TASK DESCRIPTION.
The records are to be copied in their entirety, exactly as given.

-- RECORDED INFORMATION follows --

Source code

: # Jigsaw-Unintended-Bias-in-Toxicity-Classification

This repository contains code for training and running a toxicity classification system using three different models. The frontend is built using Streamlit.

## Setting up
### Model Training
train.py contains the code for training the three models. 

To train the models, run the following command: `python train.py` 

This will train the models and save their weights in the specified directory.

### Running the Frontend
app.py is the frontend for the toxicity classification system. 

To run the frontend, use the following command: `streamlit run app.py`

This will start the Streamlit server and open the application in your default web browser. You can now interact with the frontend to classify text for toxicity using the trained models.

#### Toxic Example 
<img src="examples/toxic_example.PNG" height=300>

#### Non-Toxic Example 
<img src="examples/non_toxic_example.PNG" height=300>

-- RECORDED INFORMATION concluded --

WORKED SOLUTION.
Source code

: # Jigsaw-Unintended-Bias-in-Toxicity-Classification

This repository contains code for training and running a toxicity classification system using three different models. The frontend is built using Streamlit.

## Setting up
### Model Training
train.py contains the code for training the three models. 

To train the models, run the following command: `python train.py` 

This will train the models and save their weights in the specified directory.

### Running the Frontend
app.py is the frontend for the toxicity classification system. 

To run the frontend, use the following command: `streamlit run app.py`

This will start the Streamlit server and open the application in your default web browser. You can now interact with the frontend to classify text for toxicity using the trained models.

#### Toxic Example 
<img src="examples/toxic_example.PNG" height=300>

#### Non-Toxic Example 
<img src="examples/non_toxic_example.PNG" height=300>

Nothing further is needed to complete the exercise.